— Alô? Mãe?
— Ué, meu filho, onde é que você se meteu? Já estava ficando preocupada. Não atende mais celular, é?
— Mãe... eu tô preso, tô em cana, inteirinho atrás das grades.
— O quê, seu filho-da-puta? Preso?
— Mãe, você é minha mãe. Não me xinga disso.
— Mas que merda você aprontou?
— Eu só tava lendo um livro no parque aí em frente de casa. Aí a polícia veio e me prendeu. Disseram que não posso ficar na rua durante a quarentena. Vocês têm de pagar minha fiança.
— Mas você é um trouxa mesmo! Essa mania de livro... Por que é que você não tava fumando maconha? A essa hora você já estaria em casa. O filho da Cleonilda, aquele traficantezinho sem-vergonha, foi solto por causa da pandemia.
— Eu sei, mãe. Sou uma besta mesmo...
* * *— Aonde você pensa que vai?
— Vou me matar!
— Pelo amor de Deus, não diga uma coisa dessas. O que aconteceu?
— Meu coração! Estou me sentindo um compositor sertanejo.
— Deixa de besteira! Tudo passa.
— Não passa. Vou é sair beijando todo mundo na rua até pegar um coronga.
— Peraí!
— Não péro nada. Vou unir o útil ao desagradável: vou pregar o amor ao próximo e, se tiver sorte, logo partirei desta joça de mundo.
— Que vergonha! Tanta gente sofrendo por fome ou por doença e você com essas frescuras?
— Não é frescura.
— Você vai é contaminar o próximo.
— Ô saco...
— Não tinha pensado nisso, né?
— Não tinha. Mas... e se isso ajudar a achatar logo a porra da curva?
— Que curva?
— A de contágio.
— Pára de falar bobagem, cara!
— E se tudo for mesmo uma mentira? Serei um teste vivo.
— Mas... não é morrer que você quer?
— Ah, é... Porra, tá foda. Aquela safada...
* * *— Credo! Onde é que você vai desse jeito?
— Vou correr.
— Assim? Vestido feito um mendigo?
— É que vou correr na nova cracolândia.
— Ué! Mas por quê?
— Só cracudo pode ficar na rua. Não sabia? Vou ficar dando voltas em torno deles.
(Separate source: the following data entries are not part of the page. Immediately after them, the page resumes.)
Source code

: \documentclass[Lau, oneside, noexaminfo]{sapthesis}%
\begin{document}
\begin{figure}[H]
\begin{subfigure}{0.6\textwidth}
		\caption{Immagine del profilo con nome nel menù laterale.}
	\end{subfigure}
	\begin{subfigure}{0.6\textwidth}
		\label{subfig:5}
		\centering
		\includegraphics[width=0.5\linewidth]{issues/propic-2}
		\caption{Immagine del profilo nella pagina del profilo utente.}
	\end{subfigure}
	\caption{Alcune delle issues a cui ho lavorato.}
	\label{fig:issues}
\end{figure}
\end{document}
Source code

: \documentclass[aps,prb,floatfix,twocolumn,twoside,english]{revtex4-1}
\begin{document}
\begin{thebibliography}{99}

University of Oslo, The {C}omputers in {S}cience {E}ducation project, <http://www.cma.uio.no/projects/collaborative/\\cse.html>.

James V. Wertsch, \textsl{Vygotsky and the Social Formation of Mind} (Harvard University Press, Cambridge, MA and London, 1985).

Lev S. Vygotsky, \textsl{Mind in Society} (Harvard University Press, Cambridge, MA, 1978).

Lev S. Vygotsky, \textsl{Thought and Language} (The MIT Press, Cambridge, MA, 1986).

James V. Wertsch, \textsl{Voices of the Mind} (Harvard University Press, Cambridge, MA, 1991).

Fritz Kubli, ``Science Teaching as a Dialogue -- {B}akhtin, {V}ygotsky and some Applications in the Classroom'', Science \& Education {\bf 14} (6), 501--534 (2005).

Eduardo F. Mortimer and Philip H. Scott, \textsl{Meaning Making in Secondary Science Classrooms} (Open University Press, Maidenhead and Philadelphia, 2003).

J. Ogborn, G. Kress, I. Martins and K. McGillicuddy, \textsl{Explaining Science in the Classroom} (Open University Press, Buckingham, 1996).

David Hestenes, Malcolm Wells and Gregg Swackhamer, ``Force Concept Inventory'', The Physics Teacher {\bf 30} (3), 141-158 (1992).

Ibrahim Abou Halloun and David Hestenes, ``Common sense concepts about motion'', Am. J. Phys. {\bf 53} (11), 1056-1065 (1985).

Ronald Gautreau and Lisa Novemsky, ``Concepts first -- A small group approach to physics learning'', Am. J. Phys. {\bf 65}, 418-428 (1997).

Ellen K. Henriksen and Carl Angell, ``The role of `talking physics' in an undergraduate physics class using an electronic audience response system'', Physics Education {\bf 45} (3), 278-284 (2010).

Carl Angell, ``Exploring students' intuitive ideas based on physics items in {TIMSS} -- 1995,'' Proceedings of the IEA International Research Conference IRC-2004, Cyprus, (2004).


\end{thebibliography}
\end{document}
— Puts, ce tem cada uma.— Sou esperto.
— Sei. Bom, na volta, aproveita e compra pão.
— Se o padeiro estiver mendigando por lá...* * *
Meus vizinhos estão atuando numa ópera-bufa. Uma garota grita com uma voz apagada de soprano: "Fora, Bolsonaro!". E um cara, um verdadeiro tenor, devolve estrondosamente de outro apartamento: "Mito!".
* * *
Aquele momento em que um homem solteiro, de quarentena, só percebe que está há mais de dez minutos admirando uma Flor do Deserto, quando começa espontaneamente a cantarolar: "Vem cá, cintura fina, cintura de pilão, cintura de menina, vem cá, meu coração".* * *
— Vou à farmácia. Quer alguma coisa?— Você vai sem máscara?
— Ué, o doutor Fulano disse que só quem tá doente precisa usar.
— O doutor Sicrano disse que todo mundo tem de usar.
Coloca a máscara.
— Pronto.
— Você vai de máscara?
— Porra! É pra fazer o quê afinal?
— Não sei. O doutor Beltrano está em dúvida.
* * *Neguinho parece estar num Ramadã sem pausa noturna: com os nervos à flor da pele. Segundo Sir Richard Francis Burton, durante o Ramadã — no qual não se pode comer enquanto houver luz solar — a fome deixa todo mundo tão zureta que, como lenitivo, os homens batem nas mulheres, estas, nos filhos, e estes, nos animais. À noite, todos voltam a comer e fazem as pazes.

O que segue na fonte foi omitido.